(PROBLEM STATEMENT) The lines to reproduce from the material below are those from the one containing "You are welcome" through the one containing "furnished to do", both included; write them out exactly and add nothing.

====== DATASET EXTRACT

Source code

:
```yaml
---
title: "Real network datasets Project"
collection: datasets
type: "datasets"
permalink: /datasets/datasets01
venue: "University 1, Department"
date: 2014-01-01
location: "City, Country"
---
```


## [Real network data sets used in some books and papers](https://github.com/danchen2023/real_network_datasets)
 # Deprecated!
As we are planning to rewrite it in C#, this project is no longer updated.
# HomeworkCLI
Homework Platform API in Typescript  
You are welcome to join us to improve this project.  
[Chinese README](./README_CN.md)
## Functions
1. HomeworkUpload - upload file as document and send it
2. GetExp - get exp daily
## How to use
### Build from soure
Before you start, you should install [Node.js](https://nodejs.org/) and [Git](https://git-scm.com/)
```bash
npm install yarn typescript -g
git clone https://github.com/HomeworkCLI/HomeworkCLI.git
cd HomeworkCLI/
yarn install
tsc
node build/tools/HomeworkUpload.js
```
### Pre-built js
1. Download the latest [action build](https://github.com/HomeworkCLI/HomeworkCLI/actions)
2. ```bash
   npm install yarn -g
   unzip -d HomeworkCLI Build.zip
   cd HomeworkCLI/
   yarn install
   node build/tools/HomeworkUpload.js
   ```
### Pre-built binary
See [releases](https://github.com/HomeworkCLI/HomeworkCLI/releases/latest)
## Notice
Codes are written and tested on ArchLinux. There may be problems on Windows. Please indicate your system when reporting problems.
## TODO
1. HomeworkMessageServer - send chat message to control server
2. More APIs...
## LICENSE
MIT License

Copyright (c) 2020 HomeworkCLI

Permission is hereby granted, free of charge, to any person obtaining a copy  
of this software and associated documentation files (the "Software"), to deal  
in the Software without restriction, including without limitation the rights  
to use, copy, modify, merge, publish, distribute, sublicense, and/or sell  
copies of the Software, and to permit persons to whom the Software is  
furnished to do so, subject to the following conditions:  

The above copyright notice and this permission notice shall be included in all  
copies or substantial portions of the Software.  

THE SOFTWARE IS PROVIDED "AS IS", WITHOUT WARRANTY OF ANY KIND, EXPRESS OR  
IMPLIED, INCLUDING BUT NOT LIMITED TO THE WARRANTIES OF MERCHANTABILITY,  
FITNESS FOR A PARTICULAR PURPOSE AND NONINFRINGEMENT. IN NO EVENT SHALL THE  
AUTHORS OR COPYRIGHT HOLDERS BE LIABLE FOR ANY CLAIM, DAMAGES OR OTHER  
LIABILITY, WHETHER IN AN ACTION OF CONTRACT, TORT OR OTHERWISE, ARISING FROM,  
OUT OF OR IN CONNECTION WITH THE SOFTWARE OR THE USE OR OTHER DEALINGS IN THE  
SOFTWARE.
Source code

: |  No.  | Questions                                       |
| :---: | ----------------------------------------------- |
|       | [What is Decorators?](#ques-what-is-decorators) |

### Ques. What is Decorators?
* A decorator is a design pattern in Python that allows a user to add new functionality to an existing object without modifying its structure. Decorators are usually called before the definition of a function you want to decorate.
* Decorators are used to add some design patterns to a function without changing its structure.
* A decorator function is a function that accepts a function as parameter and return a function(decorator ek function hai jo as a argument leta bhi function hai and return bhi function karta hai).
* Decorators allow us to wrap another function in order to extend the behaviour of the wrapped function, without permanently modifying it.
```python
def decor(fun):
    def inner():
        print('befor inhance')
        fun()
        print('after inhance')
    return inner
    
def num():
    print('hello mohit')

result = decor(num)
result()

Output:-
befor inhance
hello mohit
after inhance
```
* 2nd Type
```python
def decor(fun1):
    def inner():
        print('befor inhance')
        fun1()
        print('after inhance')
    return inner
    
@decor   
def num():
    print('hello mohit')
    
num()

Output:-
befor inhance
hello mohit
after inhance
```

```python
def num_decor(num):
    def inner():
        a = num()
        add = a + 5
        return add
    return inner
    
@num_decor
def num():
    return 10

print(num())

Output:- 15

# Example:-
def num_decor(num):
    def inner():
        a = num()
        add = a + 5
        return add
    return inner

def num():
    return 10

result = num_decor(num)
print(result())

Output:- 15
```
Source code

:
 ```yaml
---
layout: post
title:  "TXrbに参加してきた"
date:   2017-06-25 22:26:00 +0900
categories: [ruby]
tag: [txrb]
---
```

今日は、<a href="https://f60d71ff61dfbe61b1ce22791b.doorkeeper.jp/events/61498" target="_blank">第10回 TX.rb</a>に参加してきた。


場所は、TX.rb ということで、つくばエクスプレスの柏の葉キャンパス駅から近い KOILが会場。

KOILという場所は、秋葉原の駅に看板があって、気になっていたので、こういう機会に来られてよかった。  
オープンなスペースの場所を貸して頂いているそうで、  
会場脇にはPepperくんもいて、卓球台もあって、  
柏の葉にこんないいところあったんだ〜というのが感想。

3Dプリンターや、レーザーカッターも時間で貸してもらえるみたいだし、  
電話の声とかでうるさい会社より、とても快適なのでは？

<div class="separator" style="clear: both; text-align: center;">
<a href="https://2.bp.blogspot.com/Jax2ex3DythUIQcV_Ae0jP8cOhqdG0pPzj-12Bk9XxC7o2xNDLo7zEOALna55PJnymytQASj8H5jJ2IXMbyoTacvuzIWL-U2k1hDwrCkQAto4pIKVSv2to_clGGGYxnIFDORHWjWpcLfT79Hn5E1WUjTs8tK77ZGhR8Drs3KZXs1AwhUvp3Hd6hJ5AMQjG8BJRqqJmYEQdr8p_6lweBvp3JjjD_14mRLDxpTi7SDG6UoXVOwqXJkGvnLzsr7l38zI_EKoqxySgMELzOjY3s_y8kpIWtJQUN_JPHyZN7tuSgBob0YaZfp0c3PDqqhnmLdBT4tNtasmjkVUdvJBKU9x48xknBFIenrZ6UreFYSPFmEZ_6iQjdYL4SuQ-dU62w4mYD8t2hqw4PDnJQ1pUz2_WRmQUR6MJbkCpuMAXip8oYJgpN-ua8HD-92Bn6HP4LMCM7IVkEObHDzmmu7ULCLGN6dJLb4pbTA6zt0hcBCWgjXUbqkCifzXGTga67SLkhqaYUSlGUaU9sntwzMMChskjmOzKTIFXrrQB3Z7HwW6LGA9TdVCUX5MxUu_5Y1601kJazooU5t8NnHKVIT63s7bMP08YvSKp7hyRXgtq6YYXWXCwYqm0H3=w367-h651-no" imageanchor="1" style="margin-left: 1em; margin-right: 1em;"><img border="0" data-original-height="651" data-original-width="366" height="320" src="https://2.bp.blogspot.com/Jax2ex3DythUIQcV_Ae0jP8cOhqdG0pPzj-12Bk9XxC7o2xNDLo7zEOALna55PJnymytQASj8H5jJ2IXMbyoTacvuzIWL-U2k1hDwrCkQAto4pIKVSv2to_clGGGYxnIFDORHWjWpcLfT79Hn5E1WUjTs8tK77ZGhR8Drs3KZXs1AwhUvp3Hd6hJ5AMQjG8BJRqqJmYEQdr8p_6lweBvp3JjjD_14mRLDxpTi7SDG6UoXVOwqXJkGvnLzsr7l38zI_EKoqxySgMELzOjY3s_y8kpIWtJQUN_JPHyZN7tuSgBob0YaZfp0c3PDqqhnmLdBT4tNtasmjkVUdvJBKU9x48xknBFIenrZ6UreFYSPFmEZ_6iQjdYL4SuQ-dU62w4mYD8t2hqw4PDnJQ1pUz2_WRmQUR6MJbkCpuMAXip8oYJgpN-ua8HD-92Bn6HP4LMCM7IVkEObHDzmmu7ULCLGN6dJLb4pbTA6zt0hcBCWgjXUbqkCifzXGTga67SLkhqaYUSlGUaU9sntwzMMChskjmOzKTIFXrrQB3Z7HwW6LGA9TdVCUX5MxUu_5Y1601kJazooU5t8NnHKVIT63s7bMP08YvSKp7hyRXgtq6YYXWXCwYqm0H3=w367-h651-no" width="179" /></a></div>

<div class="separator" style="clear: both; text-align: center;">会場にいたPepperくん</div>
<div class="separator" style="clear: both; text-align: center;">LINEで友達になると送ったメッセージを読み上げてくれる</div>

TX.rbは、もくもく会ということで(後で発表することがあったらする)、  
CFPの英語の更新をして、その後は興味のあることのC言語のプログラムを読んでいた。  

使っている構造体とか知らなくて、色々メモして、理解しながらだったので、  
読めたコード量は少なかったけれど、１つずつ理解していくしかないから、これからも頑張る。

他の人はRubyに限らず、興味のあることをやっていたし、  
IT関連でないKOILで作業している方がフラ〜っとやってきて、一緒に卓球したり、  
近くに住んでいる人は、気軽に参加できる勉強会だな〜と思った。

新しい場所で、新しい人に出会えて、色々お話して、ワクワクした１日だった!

============

(YOUR RESPONSE)
You are welcome to join us to improve this project.  
[Chinese README](./README_CN.md)
## Functions
1. HomeworkUpload - upload file as document and send it
2. GetExp - get exp daily
## How to use
### Build from soure
Before you start, you should install [Node.js](https://nodejs.org/) and [Git](https://git-scm.com/)
```bash
npm install yarn typescript -g
git clone https://github.com/HomeworkCLI/HomeworkCLI.git
cd HomeworkCLI/
yarn install
tsc
node build/tools/HomeworkUpload.js
```
### Pre-built js
1. Download the latest [action build](https://github.com/HomeworkCLI/HomeworkCLI/actions)
2. ```bash
   npm install yarn -g
   unzip -d HomeworkCLI Build.zip
   cd HomeworkCLI/
   yarn install
   node build/tools/HomeworkUpload.js
   ```
### Pre-built binary
See [releases](https://github.com/HomeworkCLI/HomeworkCLI/releases/latest)
## Notice
Codes are written and tested on ArchLinux. There may be problems on Windows. Please indicate your system when reporting problems.
## TODO
1. HomeworkMessageServer - send chat message to control server
2. More APIs...
## LICENSE
MIT License

Copyright (c) 2020 HomeworkCLI

Permission is hereby granted, free of charge, to any person obtaining a copy  
of this software and associated documentation files (the "Software"), to deal  
in the Software without restriction, including without limitation the rights  
to use, copy, modify, merge, publish, distribute, sublicense, and/or sell  
copies of the Software, and to permit persons to whom the Software is  
furnished to do so, subject to the following conditions:  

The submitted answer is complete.